DATA TO USE
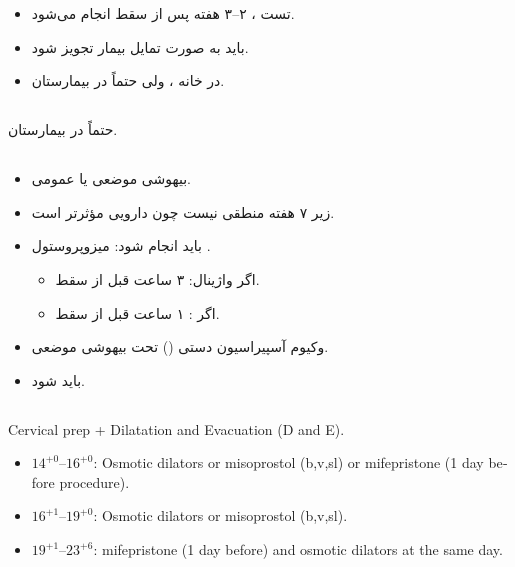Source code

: \documentclass[12pt,a4paper]{article}
\begin{document}
\begin{itemize}
\item تست ، ۲–۳ هفته پس از سقط انجام می‌شود.
\item {} باید به صورت تمایل بیمار تجویز شود.
\item {} در خانه ، ولی \Abortionmath{10\leq} حتماً در بیمارستان.
\end{itemize}

\subsection*{ }
حتماً در بیمارستان.

\subsection*{}
\begin{itemize}
\item بیهوشی موضعی یا عمومی.
\item زیر ۷ هفته منطقی نیست چون دارویی مؤثرتر است.
\item {} باید انجام شود: میزوپروستول .
  \begin{itemize}
  \item اگر واژینال: ۳ ساعت قبل از سقط.
  \item اگر : ۱ ساعت قبل از سقط.
  \end{itemize}
\item وکیوم آسپیراسیون دستی () تحت بیهوشی موضعی.
\item {} باید  شود.
\end{itemize}

\subsection*{ }
\begin{latin}
Cervical prep + Dilatation and Evacuation (D and E).
\begin{itemize}
\item \(14^{+0}\text{--}16^{+0}\): Osmotic dilators or misoprostol (b,v,sl) or mifepristone (1 day before procedure).
\item \(16^{+1}\text{--}19^{+0}\): Osmotic dilators or misoprostol (b,v,sl).
\item \(19^{+1}\text{--}23^{+6}\): mifepristone (1 day before) and osmotic dilators at the same day.
\end{itemize}
\end{latin}
\end{document}
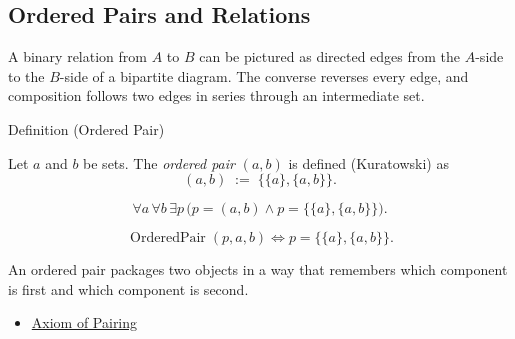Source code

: 
\subsection{Ordered Pairs and Relations}


\begin{remark*}
A binary relation from $A$ to $B$ can be pictured as directed edges from the
$A$-side to the $B$-side of a bipartite diagram. The converse reverses every
edge, and composition follows two edges in series through an intermediate set.
\end{remark*}

\begin{definitionbox}{Definition (Ordered Pair)}
\begin{definition}\label{def:ordered-pair}
Let $a$ and $b$ be sets. The \emph{ordered pair} $(a,b)$ is defined (Kuratowski)
as
\[
(a,b) \;:=\; \{\{a\}, \{a,b\}\}.
\]
\end{definition}
\end{definitionbox}

\begin{remark*}
\[
  \forall a\,\forall b\,\exists p\,
  \bigl(p=(a,b)\wedge p=\{\{a\},\{a,b\}\}\bigr).
\]
\end{remark*}

\begin{remark*}
\[
  \operatorname{OrderedPair}(p,a,b)
  \iff
  p=\{\{a\},\{a,b\}\}.
\]
\end{remark*}

\begin{remark*}[Interpretation]
An ordered pair packages two objects in a way that remembers which component
is first and which component is second.
\end{remark*}

\begin{dependencies}
\begin{itemize}
  \item \hyperref[ax:pairing]{Axiom of Pairing}
\end{itemize}
\end{dependencies}

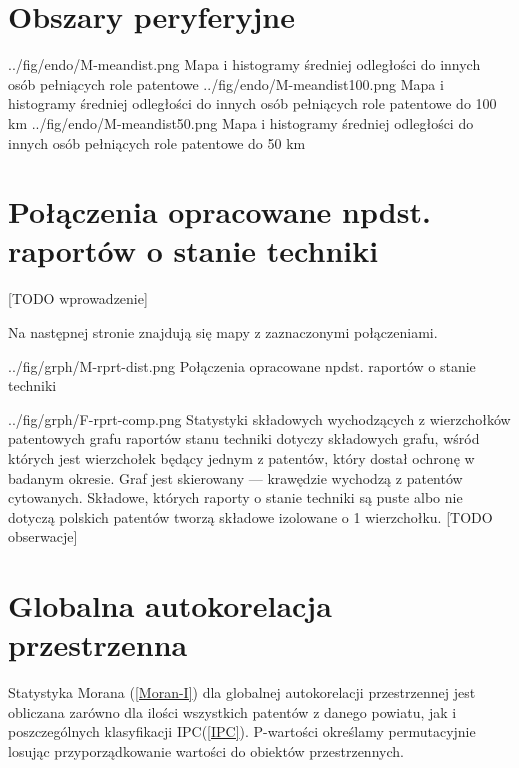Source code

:     \newpage\section
  {Obszary peryferyjne}

  \newpage\charttripled
{../fig/endo/M-meandist.png}
{ Mapa i histogramy średniej odległości do innych osób pełniących role patentowe }
{../fig/endo/M-meandist100.png}
{ Mapa i histogramy średniej odległości do innych osób pełniących role patentowe do 100 km }
{../fig/endo/M-meandist50.png}
{ Mapa i histogramy średniej odległości do innych osób pełniących role patentowe do 50 km }





    \newpage\section
  {Połączenia opracowane npdst. raportów o stanie techniki}

[TODO wprowadzenie]

Na następnej stronie znajdują się mapy z zaznaczonymi połączeniami.

\newpage

  \chart
{../fig/grph/M-rprt-dist.png}
{ Połączenia opracowane npdst. raportów o stanie techniki }\newpage

  \chartside
{../fig/grph/F-rprt-comp.png}
{ Statystyki składowych wychodzących z wierzchołków patentowych
  grafu raportów stanu techniki }{
 dotyczy składowych grafu, wśród których
jest wierzchołek będący jednym z patentów, który dostał ochronę w badanym okresie.
Graf jest skierowany --- krawędzie wychodzą z patentów cytowanych.
Składowe, których raporty o stanie techniki są puste albo nie dotyczą 
polskich patentów tworzą składowe izolowane o 1 wierzchołku.
[TODO obserwacje]
}



    \newpage\section
  {Globalna autokorelacja przestrzenna}

Statystyka Morana (\cref{Moran-I}) dla globalnej autokorelacji przestrzennej
jest obliczana zarówno dla ilości wszystkich patentów z danego powiatu, 
jak i poszczególnych klasyfikacji \ac{IPC}(\cref{IPC}).
P-wartości określamy permutacyjnie losując przyporządkowanie wartości
do obiektów przestrzennych\cite{pysal-07}.

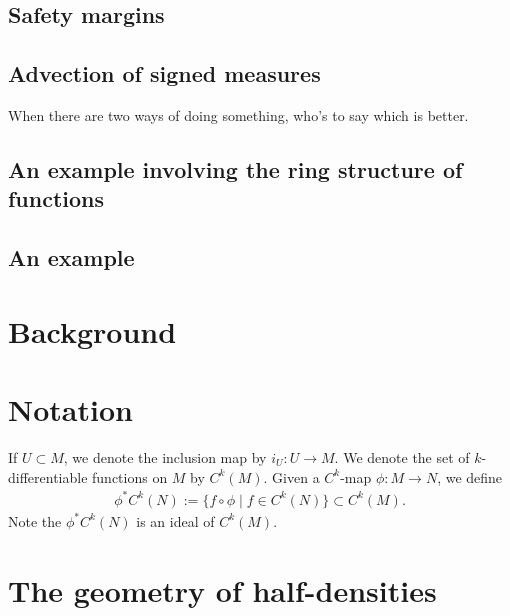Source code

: \documentclass[12pt]{amsart}
\begin{document}
\subsection{Safety margins}
\label{sec:safety}

\subsection{Advection of signed measures}
\label{sec:signed}
When there are two ways of doing something, who's to say which is better.

\subsection{An example involving the ring structure of functions}


\subsection{An example}

\section{Background}
\label{sec:background}

\section{Notation}
  If $U \subset M$, we denote the inclusion map by $i_U:U \to M$.
  We denote the set of $k$-differentiable functions on $M$ by $C^k(M)$.
  Given a $C^k$-map $\phi: M \to N$, we define
  \begin{align*}
    \phi^*C^k(N) := \{ f \circ \phi \mid f \in C^k(N) \} \subset C^k(M).
  \end{align*}
  Note the $\phi^*C^k(N)$ is an ideal of $C^k(M)$.


\section{The geometry of half-densities}
\label{sec:half_densities}
\end{document}
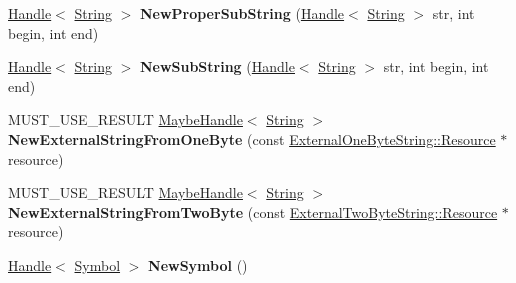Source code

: \begin{DoxyCompactItemize}
\item 
\hyperlink{classv8_1_1internal_1_1_handle}{Handle}$<$ \hyperlink{classv8_1_1internal_1_1_string}{String} $>$ {\bfseries New\+Proper\+Sub\+String} (\hyperlink{classv8_1_1internal_1_1_handle}{Handle}$<$ \hyperlink{classv8_1_1internal_1_1_string}{String} $>$ str, int begin, int end)\hypertarget{classv8_1_1internal_1_1_factory_aca365dc67763f00c5ac9017e2ccdeaf4}{}\label{classv8_1_1internal_1_1_factory_aca365dc67763f00c5ac9017e2ccdeaf4}

\item 
\hyperlink{classv8_1_1internal_1_1_handle}{Handle}$<$ \hyperlink{classv8_1_1internal_1_1_string}{String} $>$ {\bfseries New\+Sub\+String} (\hyperlink{classv8_1_1internal_1_1_handle}{Handle}$<$ \hyperlink{classv8_1_1internal_1_1_string}{String} $>$ str, int begin, int end)\hypertarget{classv8_1_1internal_1_1_factory_a336a349e69dcd995583a2c1ac73d828c}{}\label{classv8_1_1internal_1_1_factory_a336a349e69dcd995583a2c1ac73d828c}

\item 
M\+U\+S\+T\+\_\+\+U\+S\+E\+\_\+\+R\+E\+S\+U\+LT \hyperlink{classv8_1_1internal_1_1_maybe_handle}{Maybe\+Handle}$<$ \hyperlink{classv8_1_1internal_1_1_string}{String} $>$ {\bfseries New\+External\+String\+From\+One\+Byte} (const \hyperlink{classv8_1_1_string_1_1_external_one_byte_string_resource}{External\+One\+Byte\+String\+::\+Resource} $\ast$resource)\hypertarget{classv8_1_1internal_1_1_factory_a26cd320023a11a2e72fa0c3a04ee6494}{}\label{classv8_1_1internal_1_1_factory_a26cd320023a11a2e72fa0c3a04ee6494}

\item 
M\+U\+S\+T\+\_\+\+U\+S\+E\+\_\+\+R\+E\+S\+U\+LT \hyperlink{classv8_1_1internal_1_1_maybe_handle}{Maybe\+Handle}$<$ \hyperlink{classv8_1_1internal_1_1_string}{String} $>$ {\bfseries New\+External\+String\+From\+Two\+Byte} (const \hyperlink{classv8_1_1_string_1_1_external_string_resource}{External\+Two\+Byte\+String\+::\+Resource} $\ast$resource)\hypertarget{classv8_1_1internal_1_1_factory_a7be3ba2e22303abf6819461184969fd8}{}\label{classv8_1_1internal_1_1_factory_a7be3ba2e22303abf6819461184969fd8}

\item 
\hyperlink{classv8_1_1internal_1_1_handle}{Handle}$<$ \hyperlink{classv8_1_1internal_1_1_symbol}{Symbol} $>$ {\bfseries New\+Symbol} ()\hypertarget{classv8_1_1internal_1_1_factory_ac9a416518f1fd9f23b3a8220df318efa}{}\label{classv8_1_1internal_1_1_factory_ac9a416518f1fd9f23b3a8220df318efa}


\end{DoxyCompactItemize}
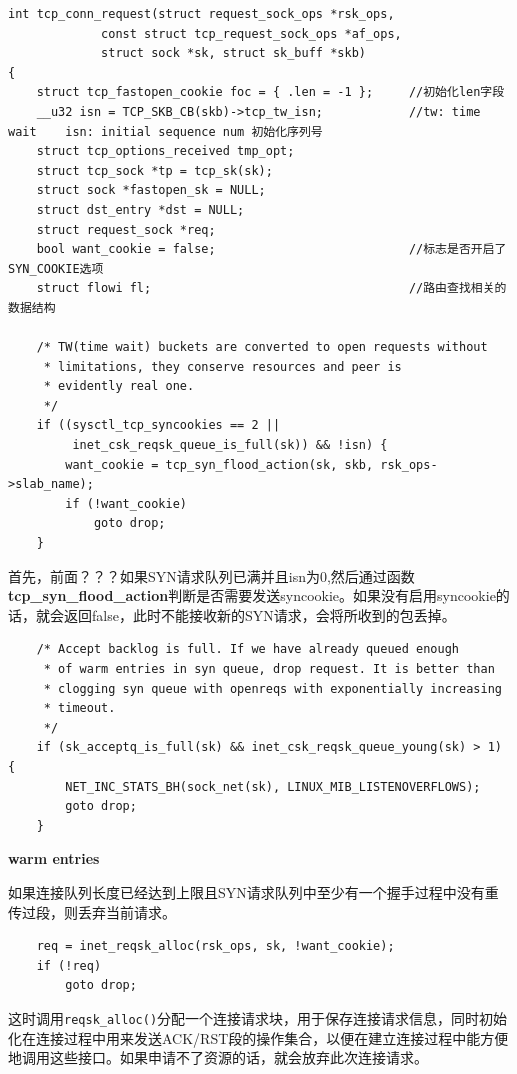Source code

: \begin{verbatim}
int tcp_conn_request(struct request_sock_ops *rsk_ops,
             const struct tcp_request_sock_ops *af_ops,
             struct sock *sk, struct sk_buff *skb)
{
    struct tcp_fastopen_cookie foc = { .len = -1 };     //初始化len字段
    __u32 isn = TCP_SKB_CB(skb)->tcp_tw_isn;            //tw: time wait    isn: initial sequence num 初始化序列号 
    struct tcp_options_received tmp_opt;
    struct tcp_sock *tp = tcp_sk(sk);
    struct sock *fastopen_sk = NULL;
    struct dst_entry *dst = NULL;
    struct request_sock *req;
    bool want_cookie = false;                           //标志是否开启了SYN_COOKIE选项
    struct flowi fl;                                    //路由查找相关的数据结构

    /* TW(time wait) buckets are converted to open requests without
     * limitations, they conserve resources and peer is
     * evidently real one.
     */
    if ((sysctl_tcp_syncookies == 2 ||
         inet_csk_reqsk_queue_is_full(sk)) && !isn) {
        want_cookie = tcp_syn_flood_action(sk, skb, rsk_ops->slab_name);
        if (!want_cookie)
            goto drop;
    }
\end{verbatim}
                首先，前面？？？如果SYN请求队列已满并且isn为0,然后通过函数\textbf{tcp\_syn\_flood\_action}判断是否需要发送syncookie。如果没有启用syncookie的话，就会返回false，此时不能接收新的SYN请求，会将所收到的包丢掉。
\begin{verbatim}
    /* Accept backlog is full. If we have already queued enough
     * of warm entries in syn queue, drop request. It is better than
     * clogging syn queue with openreqs with exponentially increasing
     * timeout.
     */
    if (sk_acceptq_is_full(sk) && inet_csk_reqsk_queue_young(sk) > 1) {
        NET_INC_STATS_BH(sock_net(sk), LINUX_MIB_LISTENOVERFLOWS);
        goto drop;
    }
\end{verbatim}

        \textbf{warm entries}               
        
        如果连接队列长度已经达到上限且SYN请求队列中至少有一个握手过程中没有重传过段，则丢弃当前请求。

\begin{verbatim}
    req = inet_reqsk_alloc(rsk_ops, sk, !want_cookie);
    if (!req)
        goto drop;
\end{verbatim}
            
        这时调用\texttt{reqsk_alloc()}分配一个连接请求块，用于保存连接请求信息，同时初始化在连接过程中用来发送ACK/RST段的操作集合，以便在建立连接过程中能方便地调用这些接口。如果申请不了资源的话，就会放弃此次连接请求。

ACTIVITY
Where the string "موضعی" appears in a line of the entries above, return that line.

TASK RESULT
\item بیهوشی موضعی یا عمومی.
\item وکیوم آسپیراسیون دستی () تحت بیهوشی موضعی.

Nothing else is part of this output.